Proof of Concept: Shard the GitLab database using decomposition
## Summary
Decomposition (FKA Application level sharding, Vertical Sharding) is a potential solution to scale GitLab's database to 10 million monthly active users. This approach relies on moving a feature tables into a separate logical database. Each of these databases would be partitioned and replicated using a regular tooling available for postgres.
This proof of concept is trying to evaluate the following hypothesis:
> _Decomposition ~~Vertical application level sharding~~ is a viable solution for scaling our database to 10M monthly active users_
This POC will introduce many logical databases each of them containing a feature-owned database structure. Application will connect to all these feature-owned databases to read data from.
## Problem to solve
The current database architecture uses a single database cluster. We know that some features require more computing resources. By moving these tables to a separately owned databases we allow to ensure that features do not impact other features of a GitLab. This makes it much easier to model the data structure of these features, for example implementing time decay or another partitioning pattern.
## Solution
Implement a proof of concept for decomposition ~~vertical application level sharding~~. The proposed solution may have the following properties:
* Separate databases with a single application that are not part of the same database cluster
* Defined responsibilities of databases and their expected SLAs and impact on a system availability
* Completely self-sufficient database clusters with several read-only replicas that utilize PostgreSQL streaming replication. Patroni is used to manage these clusters and, for example, provide automatic failovers.

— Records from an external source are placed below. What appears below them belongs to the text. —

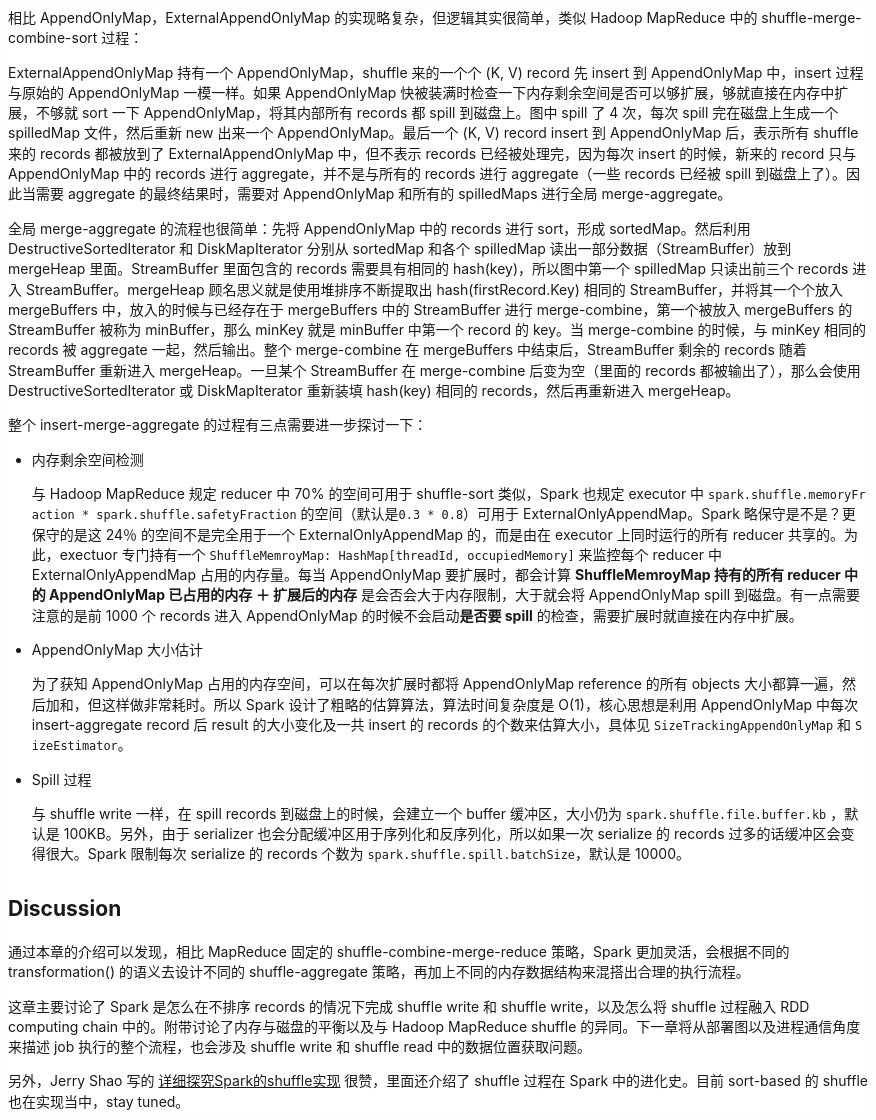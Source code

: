 相比 AppendOnlyMap，ExternalAppendOnlyMap 的实现略复杂，但逻辑其实很简单，类似 Hadoop MapReduce 中的 shuffle-merge-combine-sort 过程：

ExternalAppendOnlyMap 持有一个 AppendOnlyMap，shuffle 来的一个个 (K, V) record 先 insert 到 AppendOnlyMap 中，insert 过程与原始的 AppendOnlyMap 一模一样。如果 AppendOnlyMap 快被装满时检查一下内存剩余空间是否可以够扩展，够就直接在内存中扩展，不够就 sort 一下 AppendOnlyMap，将其内部所有 records 都 spill 到磁盘上。图中 spill 了 4 次，每次 spill 完在磁盘上生成一个 spilledMap 文件，然后重新 new 出来一个 AppendOnlyMap。最后一个 (K, V) record insert 到 AppendOnlyMap 后，表示所有 shuffle 来的 records 都被放到了 ExternalAppendOnlyMap 中，但不表示 records 已经被处理完，因为每次 insert 的时候，新来的 record 只与 AppendOnlyMap 中的 records 进行 aggregate，并不是与所有的 records 进行 aggregate（一些 records 已经被 spill 到磁盘上了）。因此当需要 aggregate 的最终结果时，需要对 AppendOnlyMap 和所有的 spilledMaps 进行全局 merge-aggregate。

全局 merge-aggregate 的流程也很简单：先将 AppendOnlyMap 中的 records 进行 sort，形成 sortedMap。然后利用 DestructiveSortedIterator 和 DiskMapIterator 分别从 sortedMap 和各个 spilledMap 读出一部分数据（StreamBuffer）放到 mergeHeap 里面。StreamBuffer 里面包含的 records 需要具有相同的 hash(key)，所以图中第一个 spilledMap 只读出前三个 records 进入 StreamBuffer。mergeHeap 顾名思义就是使用堆排序不断提取出 hash(firstRecord.Key) 相同的 StreamBuffer，并将其一个个放入 mergeBuffers 中，放入的时候与已经存在于 mergeBuffers 中的 StreamBuffer 进行 merge-combine，第一个被放入 mergeBuffers 的 StreamBuffer 被称为 minBuffer，那么 minKey 就是 minBuffer 中第一个 record 的 key。当 merge-combine 的时候，与 minKey 相同的 records 被 aggregate 一起，然后输出。整个 merge-combine 在 mergeBuffers 中结束后，StreamBuffer 剩余的 records 随着 StreamBuffer 重新进入 mergeHeap。一旦某个 StreamBuffer 在 merge-combine 后变为空（里面的 records 都被输出了），那么会使用 DestructiveSortedIterator 或 DiskMapIterator 重新装填 hash(key) 相同的 records，然后再重新进入 mergeHeap。

整个 insert-merge-aggregate 的过程有三点需要进一步探讨一下：
- 内存剩余空间检测

  与 Hadoop MapReduce 规定 reducer 中 70% 的空间可用于 shuffle-sort 类似，Spark 也规定 executor 中 `spark.shuffle.memoryFraction * spark.shuffle.safetyFraction`  的空间（默认是`0.3 * 0.8`）可用于 ExternalOnlyAppendMap。Spark 略保守是不是？更保守的是这 24％ 的空间不是完全用于一个  ExternalOnlyAppendMap 的，而是由在 executor 上同时运行的所有 reducer 共享的。为此，exectuor 专门持有一个 `ShuffleMemroyMap: HashMap[threadId, occupiedMemory]` 来监控每个 reducer 中 ExternalOnlyAppendMap 占用的内存量。每当 AppendOnlyMap 要扩展时，都会计算 **ShuffleMemroyMap 持有的所有 reducer 中的 AppendOnlyMap 已占用的内存 ＋ 扩展后的内存** 是会否会大于内存限制，大于就会将 AppendOnlyMap spill 到磁盘。有一点需要注意的是前 1000 个 records 进入 AppendOnlyMap 的时候不会启动**是否要 spill** 的检查，需要扩展时就直接在内存中扩展。

- AppendOnlyMap 大小估计

	为了获知 AppendOnlyMap 占用的内存空间，可以在每次扩展时都将 AppendOnlyMap reference 的所有 objects 大小都算一遍，然后加和，但这样做非常耗时。所以 Spark 设计了粗略的估算算法，算法时间复杂度是 O(1)，核心思想是利用 AppendOnlyMap 中每次 insert-aggregate record 后 result 的大小变化及一共 insert 的 records 的个数来估算大小，具体见 `SizeTrackingAppendOnlyMap` 和 `SizeEstimator`。

- Spill 过程

	与 shuffle write 一样，在 spill records 到磁盘上的时候，会建立一个 buffer 缓冲区，大小仍为 `spark.shuffle.file.buffer.kb` ，默认是 100KB。另外，由于 serializer 也会分配缓冲区用于序列化和反序列化，所以如果一次 serialize 的 records 过多的话缓冲区会变得很大。Spark 限制每次 serialize 的 records 个数为 `spark.shuffle.spill.batchSize`，默认是 10000。

## Discussion
通过本章的介绍可以发现，相比 MapReduce 固定的 shuffle-combine-merge-reduce 策略，Spark 更加灵活，会根据不同的 transformation() 的语义去设计不同的 shuffle-aggregate 策略，再加上不同的内存数据结构来混搭出合理的执行流程。

这章主要讨论了 Spark 是怎么在不排序 records 的情况下完成 shuffle write 和 shuffle write，以及怎么将 shuffle 过程融入 RDD computing chain 中的。附带讨论了内存与磁盘的平衡以及与 Hadoop MapReduce shuffle 的异同。下一章将从部署图以及进程通信角度来描述 job 执行的整个流程，也会涉及 shuffle write 和 shuffle read 中的数据位置获取问题。

另外，Jerry Shao 写的 [详细探究Spark的shuffle实现](http://jerryshao.me/architecture/2014/01/04/spark-shuffle-detail-investigation/) 很赞，里面还介绍了 shuffle 过程在 Spark 中的进化史。目前 sort-based 的 shuffle 也在实现当中，stay tuned。
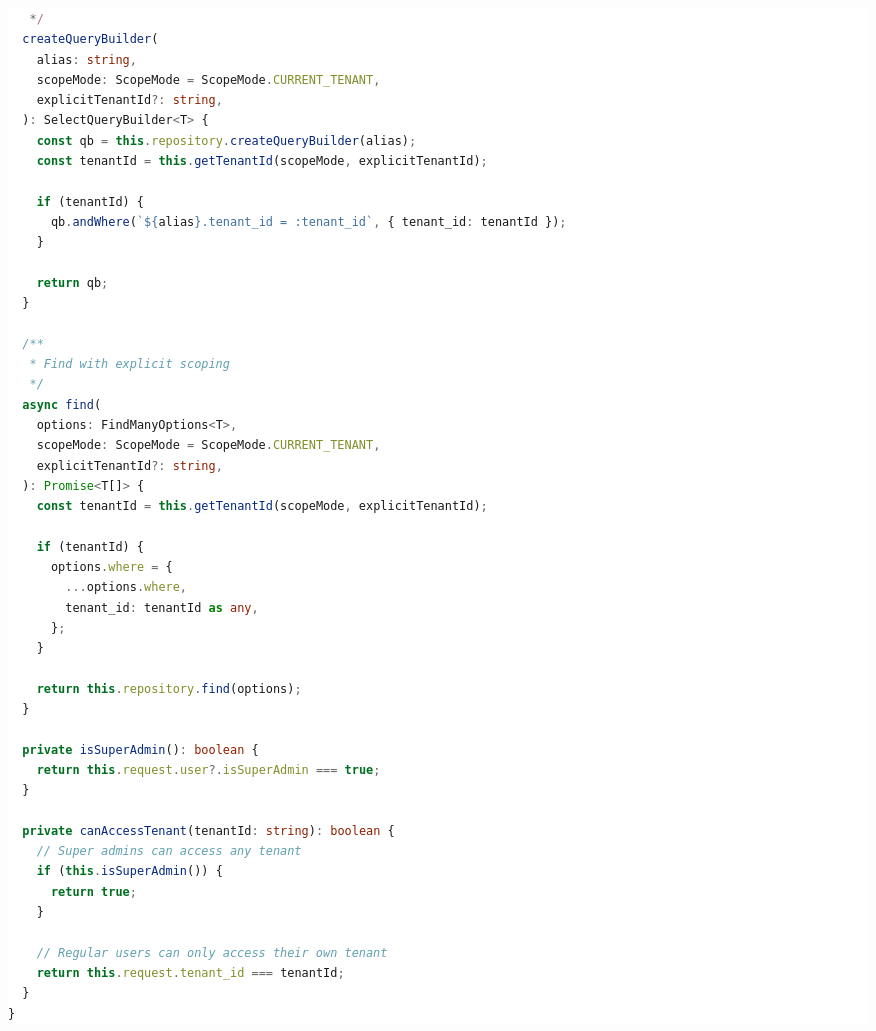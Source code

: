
 ```typescript
   */
  createQueryBuilder(
    alias: string,
    scopeMode: ScopeMode = ScopeMode.CURRENT_TENANT,
    explicitTenantId?: string,
  ): SelectQueryBuilder<T> {
    const qb = this.repository.createQueryBuilder(alias);
    const tenantId = this.getTenantId(scopeMode, explicitTenantId);
    
    if (tenantId) {
      qb.andWhere(`${alias}.tenant_id = :tenant_id`, { tenant_id: tenantId });
    }
    
    return qb;
  }

  /**
   * Find with explicit scoping
   */
  async find(
    options: FindManyOptions<T>,
    scopeMode: ScopeMode = ScopeMode.CURRENT_TENANT,
    explicitTenantId?: string,
  ): Promise<T[]> {
    const tenantId = this.getTenantId(scopeMode, explicitTenantId);
    
    if (tenantId) {
      options.where = {
        ...options.where,
        tenant_id: tenantId as any,
      };
    }
    
    return this.repository.find(options);
  }

  private isSuperAdmin(): boolean {
    return this.request.user?.isSuperAdmin === true;
  }

  private canAccessTenant(tenantId: string): boolean {
    // Super admins can access any tenant
    if (this.isSuperAdmin()) {
      return true;
    }
    
    // Regular users can only access their own tenant
    return this.request.tenant_id === tenantId;
  }
}
```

* Define a features that will own their own databases, example, move all tables that are `ci_*` into a separate owned database
* Move away from foreign keys for a separately owned databases and use instead `has_many ... on_destroy: delete_all` approach to ensure that data are removed
* Change model definitions to use a separate owned databases
* Figure out a way to transparently migrate (online) from a logical database A to logical database B
* Figure out if we can apply partitioning schema during data migration
* Figure out how a unavailability of the single database affects the whole GitLab
#### Design overview

## Proof of concept implementation
* Implement basic application-level sharding
* Define many logical databases, provide a way to write a data migrations for each of them
* Declare which models use which database
* Evaluate a way to use [Rails 6](https://gitlab.com/gitlab-org/gitlab/-/issues/296870) for supporting many databases to avoid a custom made solution
* Evaluate a way to ensure that a cross-shard data access is forbidden (use [`disable_joins`](https://github.com/rails/rails/pull/41937)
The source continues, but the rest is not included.